A Portadown man who overcame drug use and depression as a teenager and now helps people with mental health issues has scooped a Nurse of the Year award.
Nathan Weir, a mental health staff nurse in the Bluestone Unit of Craigavon Area Hospital, won the Rising Star Category at the province-wide Royal College of Nursing awards ceremony.
The 34-year-old said he felt “completely humbled” by the win.
Now happily married and a father of two young children, Nathan started taking cannabis at the age of 14, before progressing to harder drugs.
“I explored every drug I could get my hands on. The only thing I didn’t do was heroin. I had a very bad social network. There was a lot of crime and drugs and violence,” he said.
At the age of 18, he suffered a drug-induced psychosis.
Explaining the triggers for the episode, he said: “I had developed depression and I had a suicide attempt. I was admitted to Craigavon Area Hospital and staff reported there that I was responding to unseen stimuli in the ward.
“I just remember talking to a wee man called Joe sitting in the bed across from me who seemed to know me really well. But he wasn’t actually there. It was the psychosis.”
Nathan was transferred to St Luke’s in Armagh where he spent around nine months.
“One day the penny just dropped and I thought I’m either going to end up dead or in prison,” he said. “But I had no qualifications. I had left school with two GCSEs in science and maths.
“From a very young age in school, pretty much every educator I had, with the exception of two teachers in senior high, said I would never amount to anything. So that’s the attitude I had then.”
Once he was discharged from hospital at the age of 19, he found a job cleaning toilets which helped him stay sober and gave him a reason to get up in the mornings.
“That’s where I met my wife Jessie and that enabled me to go back to school and get my English and ICT. I learnt how to drive. And ever since then I have been setting small but achievable goals,” he said.
“The input I had from mental health services inspired me to want to become a nurse but I had never been in a position to do it. But once my life became stable and my wife finished university she said, ‘right big lad, it’s your turn’.”
In 2017, Nathan left his job in a security firm, where he had worked his way up to management, and took a role as a domestic in the hospital.
When a post was advertised for a peer support worker – someone with lived experience of mental health issues – in the Bluestone Unit, he successfully applied and began working to inspire people to recover.

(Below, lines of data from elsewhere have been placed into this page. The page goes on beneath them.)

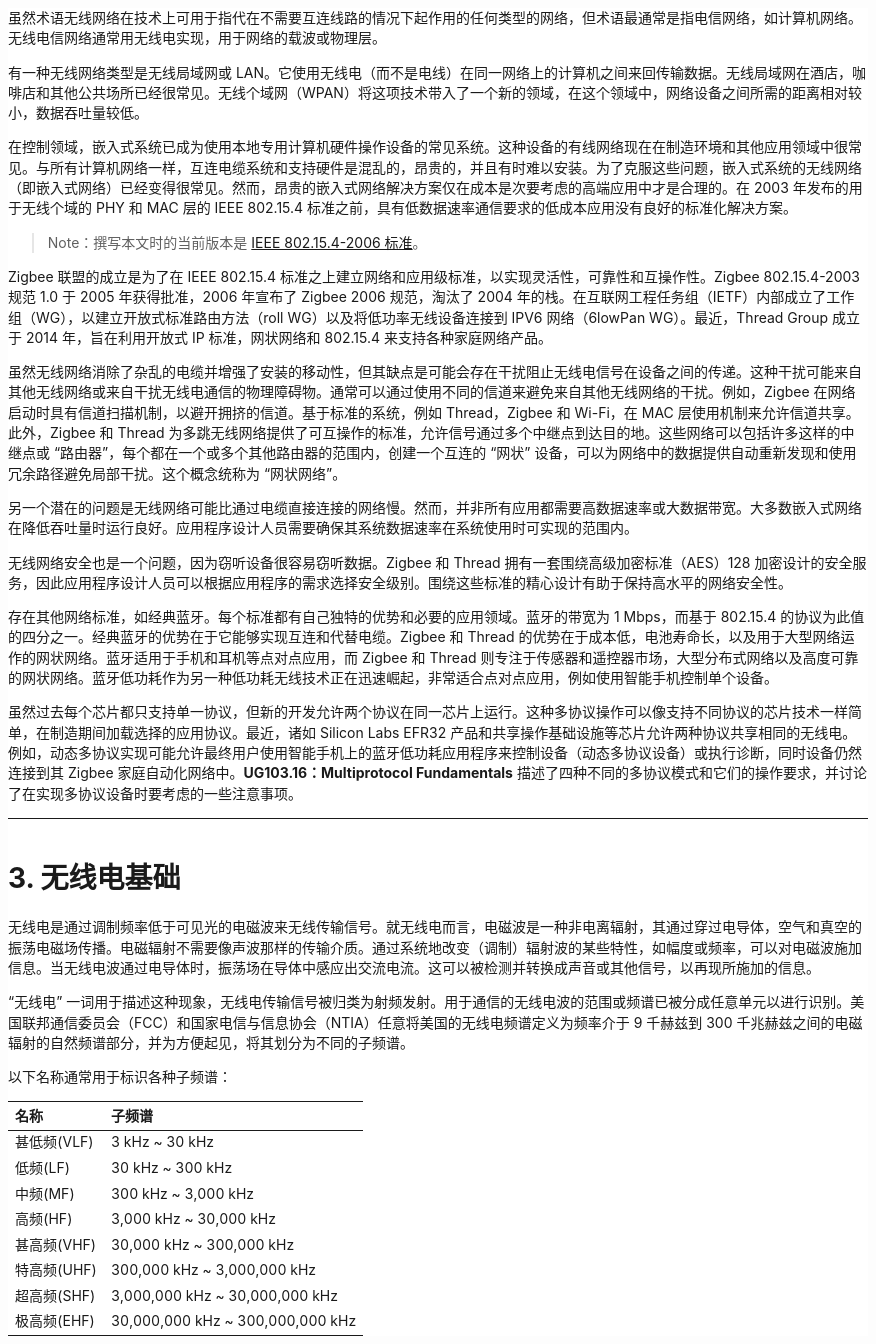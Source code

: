 虽然术语无线网络在技术上可用于指代在不需要互连线路的情况下起作用的任何类型的网络，但术语最通常是指电信网络，如计算机网络。无线电信网络通常用无线电实现，用于网络的载波或物理层。

有一种无线网络类型是无线局域网或 LAN。它使用无线电（而不是电线）在同一网络上的计算机之间来回传输数据。无线局域网在酒店，咖啡店和其他公共场所已经很常见。无线个域网（WPAN）将这项技术带入了一个新的领域，在这个领域中，网络设备之间所需的距离相对较小，数据吞吐量较低。

在控制领域，嵌入式系统已成为使用本地专用计算机硬件操作设备的常见系统。这种设备的有线网络现在在制造环境和其他应用领域中很常见。与所有计算机网络一样，互连电缆系统和支持硬件是混乱的，昂贵的，并且有时难以安装。为了克服这些问题，嵌入式系统的无线网络（即嵌入式网络）已经变得很常见。然而，昂贵的嵌入式网络解决方案仅在成本是次要考虑的高端应用中才是合理的。在 2003 年发布的用于无线个域的 PHY 和 MAC 层的 IEEE 802.15.4 标准之前，具有低数据速率通信要求的低成本应用没有良好的标准化解决方案。

> Note：撰写本文时的当前版本是 [IEEE 802.15.4-2006 标准](http://standards.ieee.org/getieee802/download/802.15.4-2006.pdf)。

Zigbee 联盟的成立是为了在 IEEE 802.15.4 标准之上建立网络和应用级标准，以实现灵活性，可靠性和互操作性。Zigbee 802.15.4-2003 规范 1.0 于 2005 年获得批准，2006 年宣布了 Zigbee 2006 规范，淘汰了 2004 年的栈。在互联网工程任务组（IETF）内部成立了工作组（WG），以建立开放式标准路由方法（roll WG）以及将低功率无线设备连接到 IPV6 网络（6lowPan WG）。最近，Thread Group 成立于 2014 年，旨在利用开放式 IP 标准，网状网络和 802.15.4 来支持各种家庭网络产品。

虽然无线网络消除了杂乱的电缆并增强了安装的移动性，但其缺点是可能会存在干扰阻止无线电信号在设备之间的传递。这种干扰可能来自其他无线网络或来自干扰无线电通信的物理障碍物。通常可以通过使用不同的信道来避免来自其他无线网络的干扰。例如，Zigbee 在网络启动时具有信道扫描机制，以避开拥挤的信道。基于标准的系统，例如 Thread，Zigbee 和 Wi-Fi，在 MAC 层使用机制来允许信道共享。此外，Zigbee 和 Thread 为多跳无线网络提供了可互操作的标准，允许信号通过多个中继点到达目的地。这些网络可以包括许多这样的中继点或 “路由器”，每个都在一个或多个其他路由器的范围内，创建一个互连的 “网状” 设备，可以为网络中的数据提供自动重新发现和使用冗余路径避免局部干扰。这个概念统称为 “网状网络”。

另一个潜在的问题是无线网络可能比通过电缆直接连接的网络慢。然而，并非所有应用都需要高数据速率或大数据带宽。大多数嵌入式网络在降低吞吐量时运行良好。应用程序设计人员需要确保其系统数据速率在系统使用时可实现的范围内。

无线网络安全也是一个问题，因为窃听设备很容易窃听数据。Zigbee 和 Thread 拥有一套围绕高级加密标准（AES）128 加密设计的安全服务，因此应用程序设计人员可以根据应用程序的需求选择安全级别。围绕这些标准的精心设计有助于保持高水平的网络安全性。

存在其他网络标准，如经典蓝牙。每个标准都有自己独特的优势和必要的应用领域。蓝牙的带宽为 1 Mbps，而基于 802.15.4 的协议为此值的四分之一。经典蓝牙的优势在于它能够实现互连和代替电缆。Zigbee 和 Thread 的优势在于成本低，电池寿命长，以及用于大型网络运作的网状网络。蓝牙适用于手机和耳机等点对点应用，而 Zigbee 和 Thread 则专注于传感器和遥控器市场，大型分布式网络以及高度可靠的网状网络。蓝牙低功耗作为另一种低功耗无线技术正在迅速崛起，非常适合点对点应用，例如使用智能手机控制单个设备。

虽然过去每个芯片都只支持单一协议，但新的开发允许两个协议在同一芯片上运行。这种多协议操作可以像支持不同协议的芯片技术一样简单，在制造期间加载选择的应用协议。最近，诸如 Silicon Labs EFR32 产品和共享操作基础设施等芯片允许两种协议共享相同的无线电。例如，动态多协议实现可能允许最终用户使用智能手机上的蓝牙低功耗应用程序来控制设备（动态多协议设备）或执行诊断，同时设备仍然连接到其 Zigbee 家庭自动化网络中。**UG103.16：Multiprotocol Fundamentals** 描述了四种不同的多协议模式和它们的操作要求，并讨论了在实现多协议设备时要考虑的一些注意事项。

------------------------------------------------------------------------------------------------------------------------

# **3. 无线电基础**

无线电是通过调制频率低于可见光的电磁波来无线传输信号。就无线电而言，电磁波是一种非电离辐射，其通过穿过电导体，空气和真空的振荡电磁场传播。电磁辐射不需要像声波那样的传输介质。通过系统地改变（调制）辐射波的某些特性，如幅度或频率，可以对电磁波施加信息。当无线电波通过电导体时，振荡场在导体中感应出交流电流。这可以被检测并转换成声音或其他信号，以再现所施加的信息。

“无线电” 一词用于描述这种现象，无线电传输信号被归类为射频发射。用于通信的无线电波的范围或频谱已被分成任意单元以进行识别。美国联邦通信委员会（FCC）和国家电信与信息协会（NTIA）任意将美国的无线电频谱定义为频率介于 9 千赫兹到 300 千兆赫兹之间的电磁辐射的自然频谱部分，并为方便起见，将其划分为不同的子频谱。

以下名称通常用于标识各种子频谱：

| 名称 | 子频谱 |
| :--  | :-- |
| 甚低频(VLF) | 3 kHz ~ 30 kHz |
| 低频(LF) | 30 kHz ~ 300 kHz |
| 中频(MF) | 300 kHz ~ 3,000 kHz |
| 高频(HF) | 3,000 kHz ~ 30,000 kHz |
| 甚高频(VHF) | 30,000 kHz ~ 300,000 kHz |
| 特高频(UHF) | 300,000 kHz ~ 3,000,000 kHz |
| 超高频(SHF) | 3,000,000 kHz ~ 30,000,000 kHz |
| 极高频(EHF) | 30,000,000 kHz ~ 300,000,000 kHz |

The following year he applied for the pre-registration nursing programme through the Open University, qualifying four year later in November 2022.

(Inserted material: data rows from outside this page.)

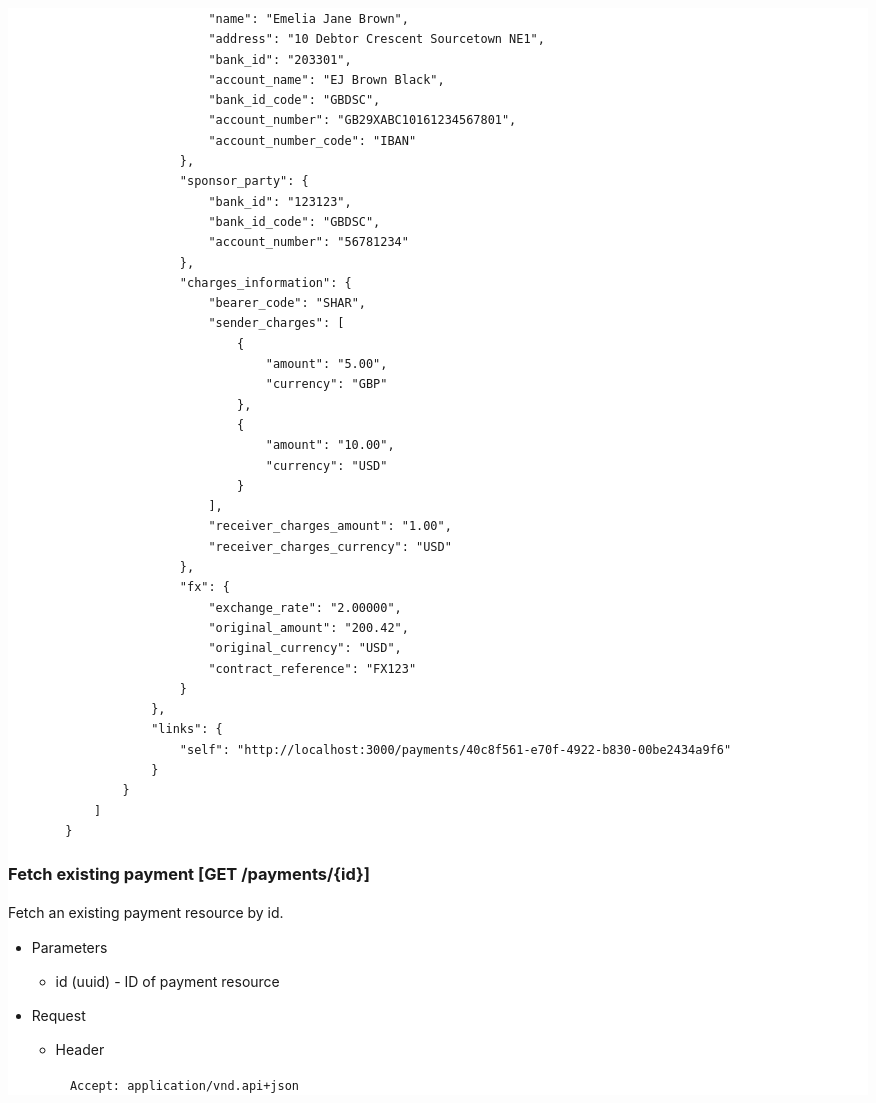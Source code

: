                                 "name": "Emelia Jane Brown",
                                "address": "10 Debtor Crescent Sourcetown NE1",
                                "bank_id": "203301",
                                "account_name": "EJ Brown Black",
                                "bank_id_code": "GBDSC",
                                "account_number": "GB29XABC10161234567801",
                                "account_number_code": "IBAN"
                            },
                            "sponsor_party": {
                                "bank_id": "123123",
                                "bank_id_code": "GBDSC",
                                "account_number": "56781234"
                            },
                            "charges_information": {
                                "bearer_code": "SHAR",
                                "sender_charges": [
                                    {
                                        "amount": "5.00",
                                        "currency": "GBP"
                                    },
                                    {
                                        "amount": "10.00",
                                        "currency": "USD"
                                    }
                                ],
                                "receiver_charges_amount": "1.00",
                                "receiver_charges_currency": "USD"
                            },
                            "fx": {
                                "exchange_rate": "2.00000",
                                "original_amount": "200.42",
                                "original_currency": "USD",
                                "contract_reference": "FX123"
                            }
                        },
                        "links": {
                            "self": "http://localhost:3000/payments/40c8f561-e70f-4922-b830-00be2434a9f6"
                        }
                    }
                ]
            }

### Fetch existing payment [GET /payments/{id}]
Fetch an existing payment resource by id.

+ Parameters
    + id (uuid) - ID of payment resource
    
+ Request
        
    + Header
        
            Accept: application/vnd.api+json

“I have had many moments when I stop and look at how far I have come. There has to be personal responsibility. Nobody is going to come with a magic wand and say it’s all there for you,” he said.

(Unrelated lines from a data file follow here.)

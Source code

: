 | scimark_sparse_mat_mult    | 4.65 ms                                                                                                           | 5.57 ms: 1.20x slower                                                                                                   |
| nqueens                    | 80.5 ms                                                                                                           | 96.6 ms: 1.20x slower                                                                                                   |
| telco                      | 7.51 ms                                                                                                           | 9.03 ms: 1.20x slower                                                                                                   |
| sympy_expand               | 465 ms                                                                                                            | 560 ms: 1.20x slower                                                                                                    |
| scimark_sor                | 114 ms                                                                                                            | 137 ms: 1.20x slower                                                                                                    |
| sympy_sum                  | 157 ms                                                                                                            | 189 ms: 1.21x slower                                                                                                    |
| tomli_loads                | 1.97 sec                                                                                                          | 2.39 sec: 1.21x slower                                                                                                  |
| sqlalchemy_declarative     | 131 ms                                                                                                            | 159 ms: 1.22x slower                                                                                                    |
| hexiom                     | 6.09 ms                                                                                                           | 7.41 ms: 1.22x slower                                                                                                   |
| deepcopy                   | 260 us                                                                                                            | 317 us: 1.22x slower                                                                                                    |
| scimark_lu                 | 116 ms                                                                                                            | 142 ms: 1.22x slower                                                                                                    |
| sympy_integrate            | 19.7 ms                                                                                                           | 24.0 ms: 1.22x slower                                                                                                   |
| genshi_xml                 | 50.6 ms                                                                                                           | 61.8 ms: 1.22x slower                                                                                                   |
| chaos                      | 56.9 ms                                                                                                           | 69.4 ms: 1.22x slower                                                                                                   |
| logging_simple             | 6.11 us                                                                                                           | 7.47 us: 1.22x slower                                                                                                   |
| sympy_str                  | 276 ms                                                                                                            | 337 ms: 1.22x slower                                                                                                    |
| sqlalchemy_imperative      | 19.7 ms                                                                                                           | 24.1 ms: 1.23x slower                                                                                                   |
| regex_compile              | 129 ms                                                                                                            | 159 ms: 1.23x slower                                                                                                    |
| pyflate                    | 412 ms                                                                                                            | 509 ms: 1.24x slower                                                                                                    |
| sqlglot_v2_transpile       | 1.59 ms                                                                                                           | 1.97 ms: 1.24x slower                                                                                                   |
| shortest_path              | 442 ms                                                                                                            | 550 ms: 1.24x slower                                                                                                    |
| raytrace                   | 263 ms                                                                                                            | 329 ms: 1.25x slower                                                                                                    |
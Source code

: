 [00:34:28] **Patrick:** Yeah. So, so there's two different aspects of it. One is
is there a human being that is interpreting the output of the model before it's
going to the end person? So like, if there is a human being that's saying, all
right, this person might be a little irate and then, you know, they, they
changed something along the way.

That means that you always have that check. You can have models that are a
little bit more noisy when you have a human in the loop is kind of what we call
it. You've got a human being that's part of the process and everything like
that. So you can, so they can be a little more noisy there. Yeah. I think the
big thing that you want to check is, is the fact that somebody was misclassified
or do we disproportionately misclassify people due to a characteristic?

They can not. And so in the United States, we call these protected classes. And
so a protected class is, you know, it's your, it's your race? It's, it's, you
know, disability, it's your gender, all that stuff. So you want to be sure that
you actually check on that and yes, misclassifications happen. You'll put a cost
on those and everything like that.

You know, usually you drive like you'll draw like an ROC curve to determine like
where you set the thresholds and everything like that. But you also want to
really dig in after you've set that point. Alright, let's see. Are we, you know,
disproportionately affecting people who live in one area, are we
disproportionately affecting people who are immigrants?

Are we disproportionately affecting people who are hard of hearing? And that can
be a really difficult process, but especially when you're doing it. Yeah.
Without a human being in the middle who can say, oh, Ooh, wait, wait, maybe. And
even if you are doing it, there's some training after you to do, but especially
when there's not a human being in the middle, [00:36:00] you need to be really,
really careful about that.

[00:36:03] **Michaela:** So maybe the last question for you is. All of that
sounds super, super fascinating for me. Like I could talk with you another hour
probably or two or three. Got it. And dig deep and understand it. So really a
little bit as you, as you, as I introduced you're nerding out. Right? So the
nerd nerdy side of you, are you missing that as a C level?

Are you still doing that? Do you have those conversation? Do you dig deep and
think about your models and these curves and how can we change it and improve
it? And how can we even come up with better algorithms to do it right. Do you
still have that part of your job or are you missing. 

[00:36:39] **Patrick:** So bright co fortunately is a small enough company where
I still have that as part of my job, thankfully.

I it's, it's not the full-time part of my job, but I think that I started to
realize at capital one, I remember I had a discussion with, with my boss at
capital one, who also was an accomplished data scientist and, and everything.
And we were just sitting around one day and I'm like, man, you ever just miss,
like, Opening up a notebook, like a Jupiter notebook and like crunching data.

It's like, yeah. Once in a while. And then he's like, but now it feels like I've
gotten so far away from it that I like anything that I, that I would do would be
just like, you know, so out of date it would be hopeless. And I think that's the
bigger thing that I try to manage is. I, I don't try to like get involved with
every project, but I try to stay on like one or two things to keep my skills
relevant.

“That’s what I try to encourage in my patients. We can help you so much but it it has to come from you. You have to want to change, you have to want the positive things in your life and get rid of the negative.
“Now, when I come home after a challenging day at work and my two children come running up, that’s a better high than anything.
“Walking up on the stage and receiving that award was better than any drug I’ve ever had.”
Nathan believes his own lived experience has helped him empathise with service users.
“A lot of them know my story and I compare their journey to recovery like a staircase. When you’re looking at the very top, you think it’s so far to go but when you stop and change your perspective and look back, you think, ‘look how far I’ve come’.”
Nathan is also the lead nurse in the relaunch of the peer support scheme within the unit.
“We will have different itineraries for the week, activities, days out and psycho-education groups. Peer support workers can provide a different level of care and understanding, whether it be for grief, addiction, anxiety or depression, ” he explained.
“As a team we are all going to work together to inspire people that there is hope for recovery.”
Nathan was nominated for the award after sharing his ideas on how to improve peer support with his senior management team.
It is hoped that at least six new peer support workers will be recruited and that the initiative will be fully up and running within the next 12 months.
“If I can help one person in a 30-year career then I have done something right,” he added. “Wherever that takes me I’ll go with it.
“I have a vision where in the next five to 10 years we are going to have a lot more people with lived experience working within the service, providing that top quality care to the service users.”